So my first attempt was to try and see what are my choices platform-wise and I really see it comes down to:
HTML5 with JavaScript (heavily using <video> tag)
Adobe Flash (using Flash Builder to deploy the apps to all the different devices)
And HTML5 would really be more preferable.
So I did some research to see if it would be at all possible to even synchronize more than one video at a time in HTML5. Unfortunately it's far from perfect, there are two available "hacks" which work well with Firefox, but are buggy in Webkit (the videos often get out of sync by more than a few frames, sometimes even up to half a second, which would be quite visible if it was a single video split into blocks/segments). Not to mention the fact that I have not even tried it on mobile platforms (Android / iOS).

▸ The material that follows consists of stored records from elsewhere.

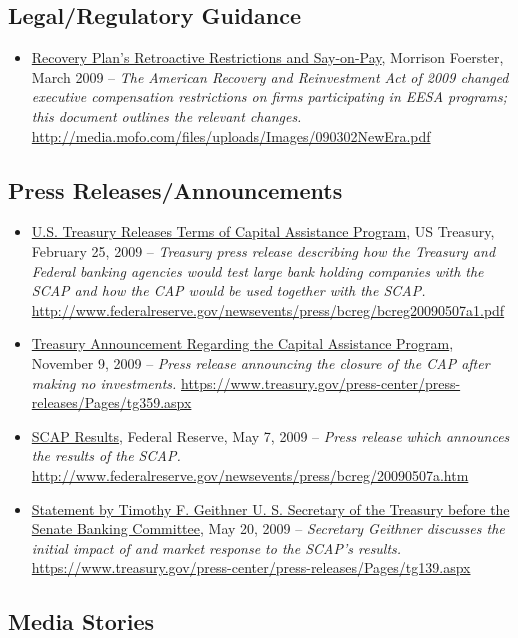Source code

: \documentclass[12pt]{article}
\begin{document}
\subsection{Legal/Regulatory Guidance}

\begin{itemize}
\item
\ul{Recovery Plan's Retroactive Restrictions and Say-on-Pay}, Morrison Foerster, March 2009 -- \emph{The American Recovery and Reinvestment Act of 2009 changed executive compensation restrictions on firms participating in EESA programs; this document outlines the relevant changes.} \url{http://media.mofo.com/files/uploads/Images/090302NewEra.pdf}
\end{itemize}

\subsection{Press Releases/Announcements}

\begin{itemize}
\item
\ul{U.S. Treasury Releases Terms of Capital Assistance Program}, US Treasury, February 25, 2009 -- \emph{Treasury press release describing how the Treasury and Federal banking agencies would test large bank holding companies with the SCAP and how the CAP would be used together with the SCAP.} \url{http://www.federalreserve.gov/newsevents/press/bcreg/bcreg20090507a1.pdf}
\item
\ul{ Treasury Announcement Regarding the Capital Assistance Program}, November 9, 2009 -- \emph{Press release announcing the closure of the CAP after making no investments.} \url{https://www.treasury.gov/press-center/press-releases/Pages/tg359.aspx}
\item
\ul{SCAP
  Results}, Federal Reserve, May 7, 2009 -- \emph{Press release which
  announces the results of the SCAP.} \url{http://www.federalreserve.gov/newsevents/press/bcreg/20090507a.htm}
\item
\ul{Statement
  by Timothy F. Geithner U. S. Secretary of the Treasury before the
  Senate Banking Committee}, May 20, 2009 -- \emph{Secretary Geithner
  discusses the initial impact of and market response to the SCAP's
  results.} \url{https://www.treasury.gov/press-center/press-releases/Pages/tg139.aspx}
\end{itemize}

\subsection{Media Stories}
\end{document}
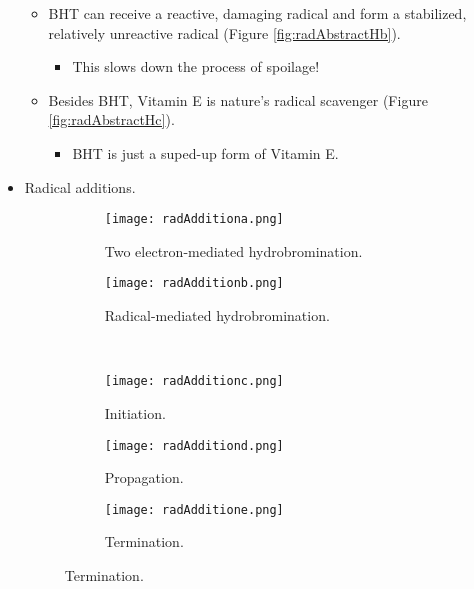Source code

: \documentclass[../notes.tex]{subfiles}
\begin{document}
\begin{itemize}
\begin{itemize}
\begin{itemize}
        \end{itemize}
        \item BHT can receive a reactive, damaging radical and form a stabilized, relatively unreactive radical (Figure \ref{fig:radAbstractHb}).
        \begin{itemize}
            \item This slows down the process of spoilage!
        \end{itemize}
        \item Besides BHT, Vitamin E is nature's radical scavenger (Figure \ref{fig:radAbstractHc}).
        \begin{itemize}
            \item BHT is just a suped-up form of Vitamin E.
        \end{itemize}
    \end{itemize}
    \item Radical additions.
    \begin{figure}[h!]
        \centering
        \begin{subfigure}[b]{0.49\linewidth}
            \centering
            \texttt{[image: radAdditiona.png]}
            \caption{Two electron-mediated hydrobromination.}
            \label{fig:radAdditiona}
        \end{subfigure}
        \begin{subfigure}[b]{0.49\linewidth}
            \centering
            \texttt{[image: radAdditionb.png]}
            \caption{Radical-mediated hydrobromination.}
            \label{fig:radAdditionb}
        \end{subfigure}\\[2em]
        \begin{subfigure}[b]{0.33\linewidth}
            \centering
            \texttt{[image: radAdditionc.png]}
            \caption{Initiation.}
            \label{fig:radAdditionc}
        \end{subfigure}
        \begin{subfigure}[b]{0.32\linewidth}
            \centering
            \texttt{[image: radAdditiond.png]}
            \caption{Propagation.}
            \label{fig:radAdditiond}
        \end{subfigure}
        \begin{subfigure}[b]{0.33\linewidth}
            \centering
            \texttt{[image: radAdditione.png]}
            \caption{Termination.}

\end{subfigure}
\end{figure}
\end{itemize}
\end{document}
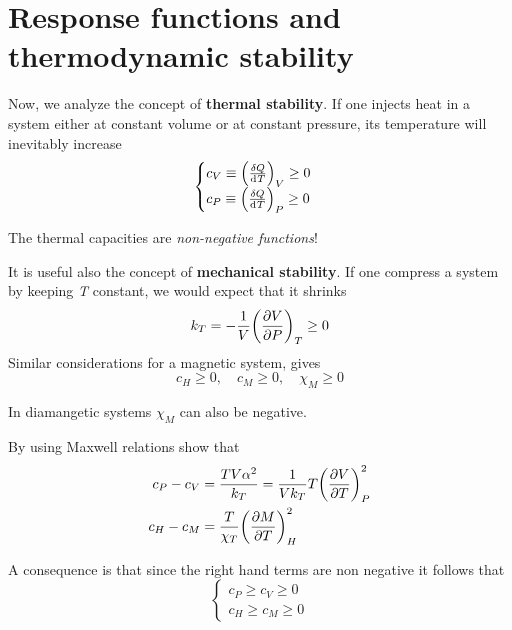 \documentclass[../main/main.tex]{subfiles}
\begin{document}
\section{Response functions and thermodynamic stability}
Now, we analyze the concept of \textbf{thermal stability}. If one injects heat in a system either at constant volume or at constant pressure, its temperature will inevitably increase
\begin{equation}
  \begin{cases}
   c_V \equiv \qty(\frac{\delta Q}{\dd[]{T} })_V \ge 0  \\
   c_P \equiv \qty(\frac{\delta Q}{\dd[]{T} })_P \ge 0
  \end{cases}
\label{eq:}
\end{equation}
\begin{remark}
The thermal capacities are \emph{non-negative functions}!
\end{remark}
It is useful also the concept of \textbf{mechanical stability}. If one compress a system by keeping \emph{T} constant, we would expect that it shrinks
\begin{equation}
  k_T = - \frac{1}{V} \qty(\pdv{V}{P} )_T \ge 0
  \label{eq:}
\end{equation}
Similar considerations for a magnetic system, gives
\begin{equation}
  c_H \ge 0, \quad c_M \ge 0, \quad \chi_M \ge 0
  \label{eq:}
\end{equation}
\begin{remark}
In diamangetic systems \( \chi_M \) can also be negative.
\end{remark}

\begin{exercise}
By using Maxwell relations show that
\begin{subequations}
\begin{align}
  c_P - c_V &= \frac{T V \alpha ^2}{k_T} = \frac{1}{V k_T} T \qty(\pdv{V}{T} )_P^2 \\
  c_H - c_M &= \frac{T}{\chi _T} \qty(\pdv{M}{T} )_H^2
\end{align}
\label{}
\end{subequations}
\end{exercise}
\noindent A consequence is that since the right hand terms are non negative it follows that
\begin{equation}
  \begin{cases}
   c_P \ge c_V \ge 0  \\
   c_H \ge c_M \ge 0
  \end{cases}
\label{eq:}
\end{equation}
\end{document}
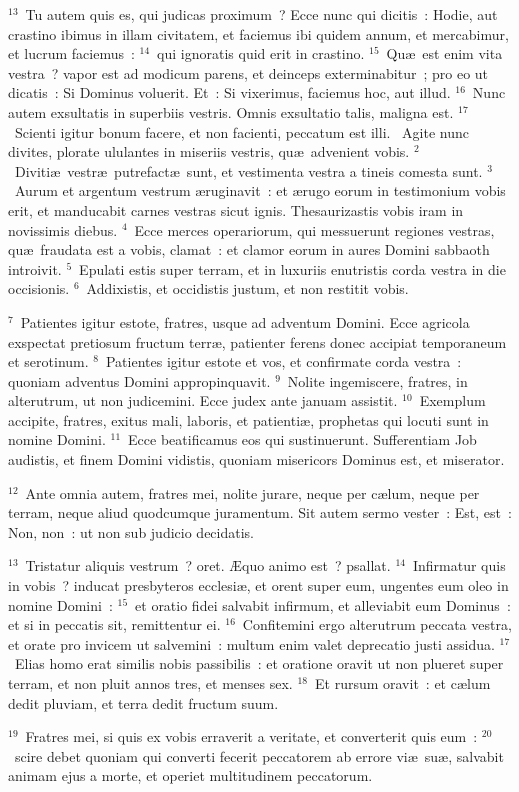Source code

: ${}^{13}$~Tu autem quis es, qui judicas proximum~? Ecce nunc qui dicitis~: Hodie, aut crastino ibimus in illam civitatem, et faciemus ibi quidem annum, et mercabimur, et lucrum faciemus~:
${}^{14}$~qui ignoratis quid erit in crastino.
${}^{15}$~Qu\ae\ est enim vita vestra~? vapor est ad modicum parens, et deinceps exterminabitur~; pro eo ut dicatis~: Si Dominus voluerit. Et~: Si vixerimus, faciemus hoc, aut illud.
${}^{16}$~Nunc autem exsultatis in superbiis vestris. Omnis exsultatio talis, maligna est.
${}^{17}$~Scienti igitur bonum facere, et non facienti, peccatum est illi.
~\lettrine[lines=10,image=true,loversize=0.05,lraise=-0.03]{A}{}gite nunc divites, plorate ululantes in miseriis vestris, qu\ae\ advenient vobis.
${}^{2}$~Diviti\ae\ vestr\ae\ putrefact\ae\ sunt, et vestimenta vestra a tineis comesta sunt.
${}^{3}$~Aurum et argentum vestrum \ae ruginavit~: et \ae rugo eorum in testimonium vobis erit, et manducabit carnes vestras sicut ignis. Thesaurizastis vobis iram in novissimis diebus.
${}^{4}$~Ecce merces operariorum, qui messuerunt regiones vestras, qu\ae\ fraudata est a vobis, clamat~: et clamor eorum in aures Domini sabbaoth introivit.
${}^{5}$~Epulati estis super terram, et in luxuriis enutristis corda vestra in die occisionis.
${}^{6}$~Addixistis, et occidistis justum, et non restitit vobis.


${}^{7}$~Patientes igitur estote, fratres, usque ad adventum Domini. Ecce agricola exspectat pretiosum fructum terr\ae , patienter ferens donec accipiat temporaneum et serotinum.
${}^{8}$~Patientes igitur estote et vos, et confirmate corda vestra~: quoniam adventus Domini appropinquavit.
${}^{9}$~Nolite ingemiscere, fratres, in alterutrum, ut non judicemini. Ecce judex ante januam assistit.
${}^{10}$~Exemplum accipite, fratres, exitus mali, laboris, et patienti\ae , prophetas qui locuti sunt in nomine Domini.
${}^{11}$~Ecce beatificamus eos qui sustinuerunt. Sufferentiam Job audistis, et finem Domini vidistis, quoniam misericors Dominus est, et miserator.


${}^{12}$~Ante omnia autem, fratres mei, nolite jurare, neque per c\ae lum, neque per terram, neque aliud quodcumque juramentum. Sit autem sermo vester~: Est, est~: Non, non~: ut non sub judicio decidatis.


${}^{13}$~Tristatur aliquis vestrum~? oret. \AE quo animo est~? psallat.
${}^{14}$~Infirmatur quis in vobis~? inducat presbyteros ecclesi\ae , et orent super eum, ungentes eum oleo in nomine Domini~:
${}^{15}$~et oratio fidei salvabit infirmum, et alleviabit eum Dominus~: et si in peccatis sit, remittentur ei.
${}^{16}$~Confitemini ergo alterutrum peccata vestra, et orate pro invicem ut salvemini~: multum enim valet deprecatio justi assidua.
${}^{17}$~Elias homo erat similis nobis passibilis~: et oratione oravit ut non plueret super terram, et non pluit annos tres, et menses sex.
${}^{18}$~Et rursum oravit~: et c\ae lum dedit pluviam, et terra dedit fructum suum.


${}^{19}$~Fratres mei, si quis ex vobis erraverit a veritate, et converterit quis eum~:
${}^{20}$~scire debet quoniam qui converti fecerit peccatorem ab errore vi\ae\ su\ae , salvabit animam ejus a morte, et operiet multitudinem peccatorum.
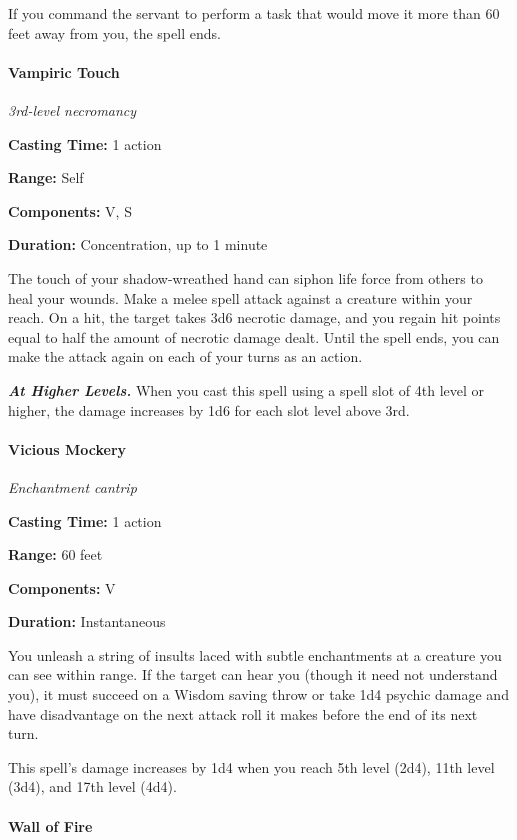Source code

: \documentclass[
]{article}
\begin{document}
If you command the servant to perform a task that would move it more
than 60 feet away from you, the spell ends.

\hypertarget{vampiric-touch}{%
\paragraph{Vampiric Touch}\label{vampiric-touch}}

\emph{3rd-level necromancy}

\textbf{Casting Time:} 1 action

\textbf{Range:} Self

\textbf{Components:} V, S

\textbf{Duration:} Concentration, up to 1 minute

The touch of your shadow-wreathed hand can siphon life force from others
to heal your wounds. Make a melee spell attack against a creature within
your reach. On a hit, the target takes 3d6 necrotic damage, and you
regain hit points equal to half the amount of necrotic damage dealt.
Until the spell ends, you can make the attack again on each of your
turns as an action.

\emph{\textbf{At Higher Levels.}} When you cast this spell using a spell
slot of 4th level or higher, the damage increases by 1d6 for each slot
level above 3rd.

\hypertarget{vicious-mockery}{%
\paragraph{Vicious Mockery}\label{vicious-mockery}}

\emph{Enchantment cantrip}

\textbf{Casting Time:} 1 action

\textbf{Range:} 60 feet

\textbf{Components:} V

\textbf{Duration:} Instantaneous

You unleash a string of insults laced with subtle enchantments at a
creature you can see within range. If the target can hear you (though it
need not understand you), it must succeed on a Wisdom saving throw or
take 1d4 psychic damage and have disadvantage on the next attack roll it
makes before the end of its next turn.

This spell's damage increases by 1d4 when you reach 5th level (2d4),
11th level (3d4), and 17th level (4d4).

\hypertarget{wall-of-fire}{%
\paragraph{Wall of Fire}\label{wall-of-fire}}
\end{document}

These two methods/hacks are Rick Waldron's sync as shown here:
http://weblog.bocoup.com/html5-video-synchronizing-playback-of-two-videos/
And the other one, also developed by Rick is the mediagroup.js (this one doesn't work in Chrome at all):
https://github.com/rwldrn/mediagroup.js
My test here: http://jsfiddle.net/NIXin/EQbAx/10/
(I've hidden the controller, cause it is always playing back earlier than the rest of the clips for some reason)
So after explaining all that I would really appreciate any feedback from you guys - what would be the best way of solving this problem and on which platform. Is HTML5 mature enough?
Short version:
If I still haven't made it clear as to what I need - think of a video zoomed in at 600% so that you can't see everything (some bits are off screen) and you need to pan around by dragging with your mouse (or flicking your finger on mobile devices) to see what's going on in different places of the video. How could I do that (have the video run smoothly) across platforms, while retaining the high quality and resolution of the video?
Thanks a lot, let me know if you need any more details or any clarification of the matter.